Her boots were black, her bonnets black, and the rippling of her clothes made her look more like a beast than a person. She shrieked and fought against him, clinging to the headstone, clawing at the earth. When at last my father brought her through the gate, she was howling like a dog. In her hand was a fistful of dirt. She looked at it, and fainted dead away.

We lifted her into the cart, among the bundles and the chests that represented all our goods. The drayman climbed to his seat. He cracked his whip and swore at his horse, and off we started for Camden Town.

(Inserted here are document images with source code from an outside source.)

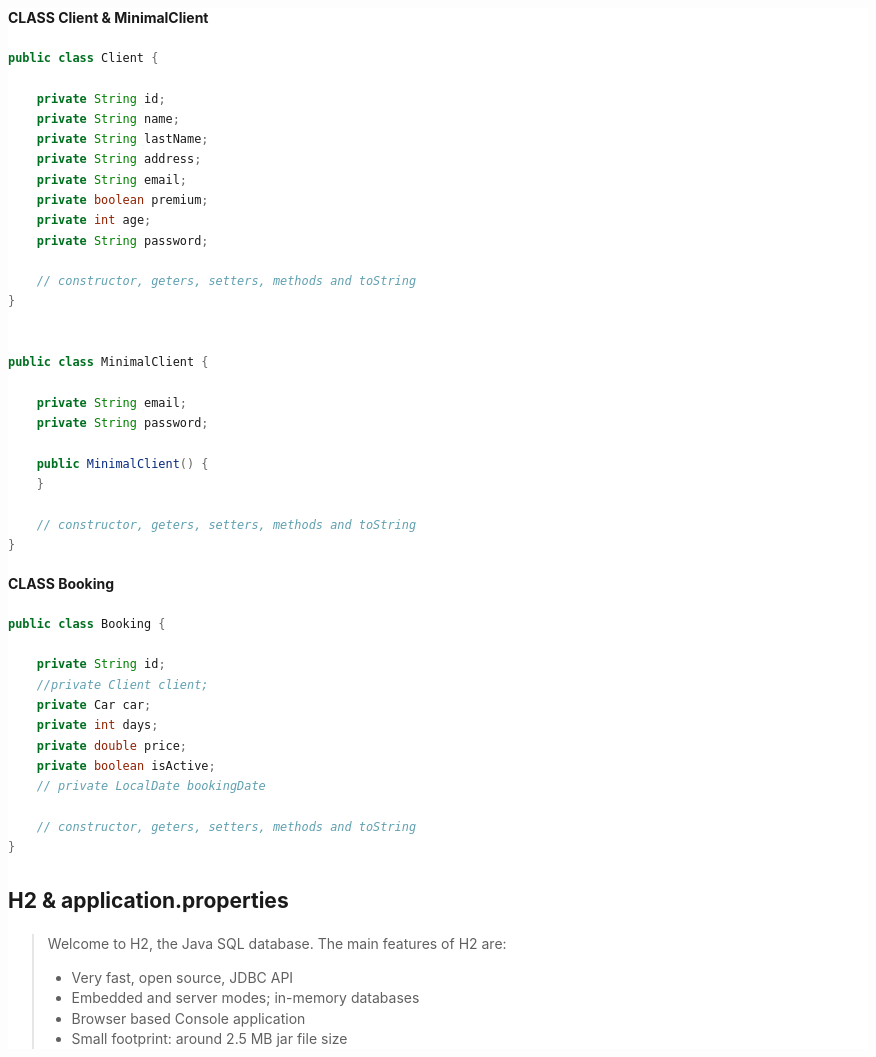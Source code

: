 #### CLASS Client & MinimalClient

```java
public class Client {

    private String id;
    private String name;
    private String lastName;
    private String address;
    private String email;
    private boolean premium;
    private int age;
    private String password;

    // constructor, geters, setters, methods and toString
}


public class MinimalClient {

    private String email;
    private String password;

    public MinimalClient() {
    }

    // constructor, geters, setters, methods and toString
}
```

#### CLASS Booking

```java
public class Booking {

    private String id;
    //private Client client;
    private Car car;
    private int days;
    private double price;
    private boolean isActive;
    // private LocalDate bookingDate

    // constructor, geters, setters, methods and toString
}
```

## H2 & application.properties

> Welcome to H2, the Java SQL database. The main features of H2 are:
> 
> - Very fast, open source, JDBC API
> - Embedded and server modes; in-memory databases
> - Browser based Console application
> - Small footprint: around 2.5 MB jar file size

I walked beside my father as we passed our empty house and turned toward the bridge. By chance, the drayman chose the same route that Father took every morning on his useless treks to the Admiralty. I saw him look up at the house, then down at the ground, and we went along in silence. Only a few feet before me, the cart was no more than a gray shape. It seemed to be pulled by an invisible horse that snorted and wheezed as it clopped on the paving stones. My mother woke and sat keening on the cart. We were nearly at the river before my father spoke. “This is for her own good,” he said. “You know that, Tom.”

“Yes,” I said, though it wasn’t true. We were not leaving Surrey for my mother’s sake, but only to save the two pennies my father spent crossing the bridge every day. We were leaving because Mr. Goodfellow had driven us away, just as he had driven us from a larger house not a year before. I believed he would haunt us forever, chasing us from one shrinking home to the next, until he saw us out on the streets with the beggars and the blind. We were leaving Surrey because my father was a sailor without a ship.

He didn’t walk like a sailor anymore. He didn’t look like one, nor even smell like one, and I wouldn’t have believed he had ever been a sailor if it weren’t for the threadbare uniform he donned every morning, and for the bits of sailory knickknack that had once filled our house but now were nearly gone. In all my life I had watched him sailing out to sea only once, and then in a thing so woeful that it sank before he reached the Medway. That, too, had been Mr. Goodfellow’s doing; that had been the start of it.

When we reached the timber wharfs at the foot of the bridge I could feel the Thames close at hand. Foghorns hooted and moaned, and there came the thumping of a steamboat as it thrashed its way along the river. But I couldn’t smell the water; the stench of the fog hid even that.

We paid our toll and started over the bridge. Father walked at the very edge, his sleeve smearing the soot that had fallen on the rail. Horses and carriages appeared before us, and a cabriolet came rattling up from behind. I had to dodge around people, and step nimbly from a curricle’s path, but my father walked straight ahead with a mind only for the river below us. Ladies on the benches drew in their feet as he passed. One snatched up a little white dog. A man shouted, “Watch where you’re walking.” But Father just brushed by them all.

I imagined that he could somehow see the water, and all the life upon it. Sounds that drifted up to me as mere groans and puzzling splashes must, to him, have been visions of boatsmen and bargemen, of oars and sails at work. His head rose; his shoulders straightened for a moment.

I had no wish to know his world, though I had been born by the banks of the Thames, where the river met the sea. We’d left the village before I was two, at the wishes of my mother. The river had taken her father, and the sea had taken her brothers, and ever since my sister’s death she’d taught me to fear them both. I often thought–when I saw the Thames swirling by–that one or the other was waiting to take me too.